---------- Material for the task ----------
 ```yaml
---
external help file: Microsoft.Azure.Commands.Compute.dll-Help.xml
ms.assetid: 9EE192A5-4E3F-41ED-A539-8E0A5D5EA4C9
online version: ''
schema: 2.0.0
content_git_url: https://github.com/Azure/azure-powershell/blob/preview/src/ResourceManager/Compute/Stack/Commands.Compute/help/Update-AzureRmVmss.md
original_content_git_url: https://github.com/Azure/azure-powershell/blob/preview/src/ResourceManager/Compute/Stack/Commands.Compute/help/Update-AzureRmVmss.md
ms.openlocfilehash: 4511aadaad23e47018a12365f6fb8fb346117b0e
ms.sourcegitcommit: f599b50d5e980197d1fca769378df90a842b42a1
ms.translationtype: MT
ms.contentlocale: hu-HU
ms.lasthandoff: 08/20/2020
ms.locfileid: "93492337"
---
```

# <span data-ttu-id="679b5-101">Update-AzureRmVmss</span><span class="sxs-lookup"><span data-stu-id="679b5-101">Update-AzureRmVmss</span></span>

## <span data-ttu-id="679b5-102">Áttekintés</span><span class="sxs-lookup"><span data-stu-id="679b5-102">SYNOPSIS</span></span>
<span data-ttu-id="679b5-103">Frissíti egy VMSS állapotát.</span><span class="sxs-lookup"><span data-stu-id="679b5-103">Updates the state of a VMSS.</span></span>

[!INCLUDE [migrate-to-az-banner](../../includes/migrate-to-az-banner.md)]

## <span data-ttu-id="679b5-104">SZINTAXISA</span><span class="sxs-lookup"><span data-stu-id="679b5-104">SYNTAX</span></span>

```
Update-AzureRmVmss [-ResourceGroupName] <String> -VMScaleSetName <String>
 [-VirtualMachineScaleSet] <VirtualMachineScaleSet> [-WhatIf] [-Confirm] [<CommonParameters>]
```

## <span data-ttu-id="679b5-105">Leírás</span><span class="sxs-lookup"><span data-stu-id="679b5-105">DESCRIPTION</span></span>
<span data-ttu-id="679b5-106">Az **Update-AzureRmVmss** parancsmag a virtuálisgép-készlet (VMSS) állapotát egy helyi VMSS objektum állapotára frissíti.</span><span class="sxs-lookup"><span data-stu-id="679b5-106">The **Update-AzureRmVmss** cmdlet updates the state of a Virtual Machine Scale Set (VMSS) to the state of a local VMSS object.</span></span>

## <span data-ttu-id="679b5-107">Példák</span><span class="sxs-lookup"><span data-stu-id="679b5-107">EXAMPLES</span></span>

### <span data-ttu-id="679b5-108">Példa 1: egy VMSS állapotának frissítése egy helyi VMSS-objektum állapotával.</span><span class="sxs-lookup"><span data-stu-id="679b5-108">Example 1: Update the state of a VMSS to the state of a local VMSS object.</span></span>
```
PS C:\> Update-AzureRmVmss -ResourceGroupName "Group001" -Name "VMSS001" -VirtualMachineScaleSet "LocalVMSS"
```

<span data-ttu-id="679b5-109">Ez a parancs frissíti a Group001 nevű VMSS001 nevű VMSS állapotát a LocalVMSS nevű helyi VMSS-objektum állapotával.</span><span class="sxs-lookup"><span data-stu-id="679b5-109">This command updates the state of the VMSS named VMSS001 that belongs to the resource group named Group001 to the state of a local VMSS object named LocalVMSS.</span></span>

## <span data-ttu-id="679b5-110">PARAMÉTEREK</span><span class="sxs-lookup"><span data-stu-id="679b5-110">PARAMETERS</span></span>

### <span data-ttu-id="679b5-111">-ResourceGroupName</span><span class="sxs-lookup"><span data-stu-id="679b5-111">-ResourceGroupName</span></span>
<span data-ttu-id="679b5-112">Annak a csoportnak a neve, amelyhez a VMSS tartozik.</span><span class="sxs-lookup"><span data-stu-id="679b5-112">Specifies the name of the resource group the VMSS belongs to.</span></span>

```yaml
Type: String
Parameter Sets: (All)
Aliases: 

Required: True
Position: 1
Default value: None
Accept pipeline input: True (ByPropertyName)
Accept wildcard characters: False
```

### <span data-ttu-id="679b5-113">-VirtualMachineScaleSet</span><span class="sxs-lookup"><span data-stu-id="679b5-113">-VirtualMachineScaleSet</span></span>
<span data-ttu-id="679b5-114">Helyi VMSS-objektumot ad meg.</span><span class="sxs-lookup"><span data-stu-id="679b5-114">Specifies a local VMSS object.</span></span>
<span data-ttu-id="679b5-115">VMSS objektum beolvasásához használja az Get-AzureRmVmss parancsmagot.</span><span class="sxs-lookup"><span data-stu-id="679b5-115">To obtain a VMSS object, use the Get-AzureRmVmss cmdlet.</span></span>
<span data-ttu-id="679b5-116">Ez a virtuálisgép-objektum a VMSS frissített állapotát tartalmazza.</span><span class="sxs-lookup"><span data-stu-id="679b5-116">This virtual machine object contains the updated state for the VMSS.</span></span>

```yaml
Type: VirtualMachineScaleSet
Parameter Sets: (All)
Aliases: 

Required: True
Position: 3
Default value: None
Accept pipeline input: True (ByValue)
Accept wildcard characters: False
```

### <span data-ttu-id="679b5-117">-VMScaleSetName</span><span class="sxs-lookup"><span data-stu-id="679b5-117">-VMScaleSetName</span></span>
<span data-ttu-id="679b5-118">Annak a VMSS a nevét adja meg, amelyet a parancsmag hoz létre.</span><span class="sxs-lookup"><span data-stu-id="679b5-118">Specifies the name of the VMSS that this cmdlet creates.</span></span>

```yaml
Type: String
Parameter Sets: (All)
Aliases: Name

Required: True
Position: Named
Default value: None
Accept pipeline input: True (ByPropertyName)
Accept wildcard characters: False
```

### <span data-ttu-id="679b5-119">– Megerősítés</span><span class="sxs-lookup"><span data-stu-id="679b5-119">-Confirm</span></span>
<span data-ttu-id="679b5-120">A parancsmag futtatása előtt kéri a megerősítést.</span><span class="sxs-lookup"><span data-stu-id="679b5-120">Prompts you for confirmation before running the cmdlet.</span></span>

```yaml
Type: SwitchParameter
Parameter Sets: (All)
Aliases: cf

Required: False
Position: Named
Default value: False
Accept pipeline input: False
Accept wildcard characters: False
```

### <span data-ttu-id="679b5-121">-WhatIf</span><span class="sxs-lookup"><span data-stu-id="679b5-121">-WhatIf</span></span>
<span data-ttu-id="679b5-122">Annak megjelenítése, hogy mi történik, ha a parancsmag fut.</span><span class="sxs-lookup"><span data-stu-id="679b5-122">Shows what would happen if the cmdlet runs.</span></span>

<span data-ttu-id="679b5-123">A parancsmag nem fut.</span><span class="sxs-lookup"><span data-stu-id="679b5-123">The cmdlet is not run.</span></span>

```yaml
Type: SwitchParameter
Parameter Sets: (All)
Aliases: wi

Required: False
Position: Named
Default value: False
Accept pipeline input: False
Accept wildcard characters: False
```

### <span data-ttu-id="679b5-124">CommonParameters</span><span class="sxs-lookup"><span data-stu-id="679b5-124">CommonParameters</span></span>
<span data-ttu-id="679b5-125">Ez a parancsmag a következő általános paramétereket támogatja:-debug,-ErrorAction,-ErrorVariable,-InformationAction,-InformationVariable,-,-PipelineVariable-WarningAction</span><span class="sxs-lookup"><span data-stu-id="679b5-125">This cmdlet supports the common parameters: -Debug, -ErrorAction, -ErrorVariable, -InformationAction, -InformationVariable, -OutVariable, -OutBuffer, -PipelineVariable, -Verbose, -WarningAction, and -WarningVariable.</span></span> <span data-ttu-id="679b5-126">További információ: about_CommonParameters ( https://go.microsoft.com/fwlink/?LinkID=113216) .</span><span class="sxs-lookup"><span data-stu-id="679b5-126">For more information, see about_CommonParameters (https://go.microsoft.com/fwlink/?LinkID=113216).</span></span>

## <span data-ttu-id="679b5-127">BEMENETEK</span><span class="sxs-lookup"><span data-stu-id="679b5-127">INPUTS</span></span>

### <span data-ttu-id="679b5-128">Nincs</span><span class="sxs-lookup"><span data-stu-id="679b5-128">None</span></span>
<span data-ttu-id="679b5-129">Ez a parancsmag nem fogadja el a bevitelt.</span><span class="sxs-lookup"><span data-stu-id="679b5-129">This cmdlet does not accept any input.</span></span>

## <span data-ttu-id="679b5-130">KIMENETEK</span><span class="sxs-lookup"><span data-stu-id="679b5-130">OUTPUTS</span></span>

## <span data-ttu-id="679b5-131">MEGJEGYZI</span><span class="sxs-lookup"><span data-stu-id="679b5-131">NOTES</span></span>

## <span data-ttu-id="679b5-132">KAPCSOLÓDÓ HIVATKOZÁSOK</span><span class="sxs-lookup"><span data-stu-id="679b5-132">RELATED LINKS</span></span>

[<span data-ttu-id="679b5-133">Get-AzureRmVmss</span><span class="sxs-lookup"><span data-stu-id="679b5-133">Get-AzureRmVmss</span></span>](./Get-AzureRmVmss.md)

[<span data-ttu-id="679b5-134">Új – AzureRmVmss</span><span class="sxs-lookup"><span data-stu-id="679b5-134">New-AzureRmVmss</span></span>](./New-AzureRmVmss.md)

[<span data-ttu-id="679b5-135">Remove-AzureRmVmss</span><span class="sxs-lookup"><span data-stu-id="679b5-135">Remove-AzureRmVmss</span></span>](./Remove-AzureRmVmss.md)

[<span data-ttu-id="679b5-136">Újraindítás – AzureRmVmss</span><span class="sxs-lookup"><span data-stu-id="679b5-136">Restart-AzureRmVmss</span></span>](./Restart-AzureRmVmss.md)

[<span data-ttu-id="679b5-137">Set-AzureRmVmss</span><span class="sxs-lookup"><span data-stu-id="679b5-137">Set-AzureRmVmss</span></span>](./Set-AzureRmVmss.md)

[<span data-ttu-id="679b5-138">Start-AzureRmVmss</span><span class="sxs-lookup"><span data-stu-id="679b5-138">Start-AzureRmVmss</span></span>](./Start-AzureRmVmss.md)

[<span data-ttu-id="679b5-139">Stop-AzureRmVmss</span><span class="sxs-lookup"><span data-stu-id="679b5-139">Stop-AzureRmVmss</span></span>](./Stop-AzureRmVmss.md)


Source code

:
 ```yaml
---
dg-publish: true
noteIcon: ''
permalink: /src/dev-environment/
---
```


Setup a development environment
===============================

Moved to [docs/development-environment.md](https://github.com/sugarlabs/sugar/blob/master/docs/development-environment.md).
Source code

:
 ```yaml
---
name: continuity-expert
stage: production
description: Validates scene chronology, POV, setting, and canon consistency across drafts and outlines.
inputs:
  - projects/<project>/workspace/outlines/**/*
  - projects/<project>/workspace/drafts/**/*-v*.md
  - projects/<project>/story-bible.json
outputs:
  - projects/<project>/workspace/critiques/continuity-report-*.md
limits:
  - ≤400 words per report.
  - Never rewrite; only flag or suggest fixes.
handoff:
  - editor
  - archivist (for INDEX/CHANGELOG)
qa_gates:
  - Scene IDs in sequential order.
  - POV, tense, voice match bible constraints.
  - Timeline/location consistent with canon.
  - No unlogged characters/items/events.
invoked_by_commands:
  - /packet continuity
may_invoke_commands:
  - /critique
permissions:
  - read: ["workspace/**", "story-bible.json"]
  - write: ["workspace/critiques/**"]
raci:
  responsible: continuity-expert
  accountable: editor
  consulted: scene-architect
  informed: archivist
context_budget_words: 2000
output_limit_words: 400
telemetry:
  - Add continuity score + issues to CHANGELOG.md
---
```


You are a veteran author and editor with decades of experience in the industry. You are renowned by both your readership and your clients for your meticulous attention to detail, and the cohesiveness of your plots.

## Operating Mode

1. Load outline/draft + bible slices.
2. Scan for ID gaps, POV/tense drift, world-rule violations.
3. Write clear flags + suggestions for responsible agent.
----------
:: Task to carry out ::
Pick out every line above that contains the word "workspace" and copy it.

:: Answer box ::
  - projects/<project>/workspace/outlines/**/*
  - projects/<project>/workspace/drafts/**/*-v*.md
  - projects/<project>/workspace/critiques/continuity-report-*.md
  - read: ["workspace/**", "story-bible.json"]
  - write: ["workspace/critiques/**"]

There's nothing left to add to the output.